Mariachi musicians greeted delegations from around the world as they arrived at one of the Mexico's most luxurious beach resort areas.
It's also one of the most well-guarded resort areas in the world with soldiers on the streets and Mexico Navy vessels off shore.
The beach front setting may seem in congress for a meeting about such topics the debt crisis in Europe, poverty in developing nations and the need for sustainable agriculture and green energy.
And representatives of some non-government organizations like Christina Weller of the Catholic Agency for Overseas Development worry that the needs of poor nations may be overshadowed:
"The last two summits have been dominated by the Euro Zone crisis, by Greece. And that means there's very little agenda time for other issues."
Weller says that poverty is more than a moral blight on the world.

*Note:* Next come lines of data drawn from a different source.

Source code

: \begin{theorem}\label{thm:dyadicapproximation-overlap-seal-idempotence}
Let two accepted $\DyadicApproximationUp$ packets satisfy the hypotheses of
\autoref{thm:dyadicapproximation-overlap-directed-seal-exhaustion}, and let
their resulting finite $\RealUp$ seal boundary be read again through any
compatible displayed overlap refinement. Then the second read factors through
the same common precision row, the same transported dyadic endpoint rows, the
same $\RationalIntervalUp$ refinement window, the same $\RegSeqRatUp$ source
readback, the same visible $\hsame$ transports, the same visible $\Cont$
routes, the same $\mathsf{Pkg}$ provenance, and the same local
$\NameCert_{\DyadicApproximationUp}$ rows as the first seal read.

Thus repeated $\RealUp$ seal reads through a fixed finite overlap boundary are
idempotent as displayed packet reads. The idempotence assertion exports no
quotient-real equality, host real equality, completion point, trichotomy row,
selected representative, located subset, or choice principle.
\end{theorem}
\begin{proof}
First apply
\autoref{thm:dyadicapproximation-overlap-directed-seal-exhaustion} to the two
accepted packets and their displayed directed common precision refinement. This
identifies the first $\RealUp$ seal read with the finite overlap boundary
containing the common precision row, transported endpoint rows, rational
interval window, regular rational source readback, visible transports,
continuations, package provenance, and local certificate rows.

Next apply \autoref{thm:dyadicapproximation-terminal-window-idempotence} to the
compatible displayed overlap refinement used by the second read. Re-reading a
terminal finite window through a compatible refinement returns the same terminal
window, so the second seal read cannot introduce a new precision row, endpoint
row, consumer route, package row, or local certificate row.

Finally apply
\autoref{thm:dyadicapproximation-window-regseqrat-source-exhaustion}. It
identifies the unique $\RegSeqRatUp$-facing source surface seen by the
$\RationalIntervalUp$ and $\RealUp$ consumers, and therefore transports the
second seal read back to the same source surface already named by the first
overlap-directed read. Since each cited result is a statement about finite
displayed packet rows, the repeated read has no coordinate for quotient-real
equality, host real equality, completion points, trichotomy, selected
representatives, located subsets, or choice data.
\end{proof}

"It's also an economic problem. It lowers demand. That's where growth should be in those markets. If you tackle poverty, then everybody benefits."
While officials in the G20 working groups say they continue to advance work on economic development and poverty reduction, and nearby, another group is meeting concurrently and in coordination with the G20.
This group of international business leaders' meeting as the "B20" tries to work with government leaders on issues like economic development, according to the International Chamber of Commerce's Policy Director Stefano Bertasi:
"We want this to be an enduring, ongoing process of collaboration, discussion that takes place before summit, during summit and after summit."
Bertasi says that although there are areas of concern for businesses like the rise of protectionism and higher taxes, there are also many areas of mutual interest, such as the promotion of green energy.
The G20 Summit and the business leaders' "B20" meetings will both conclude Tuesday.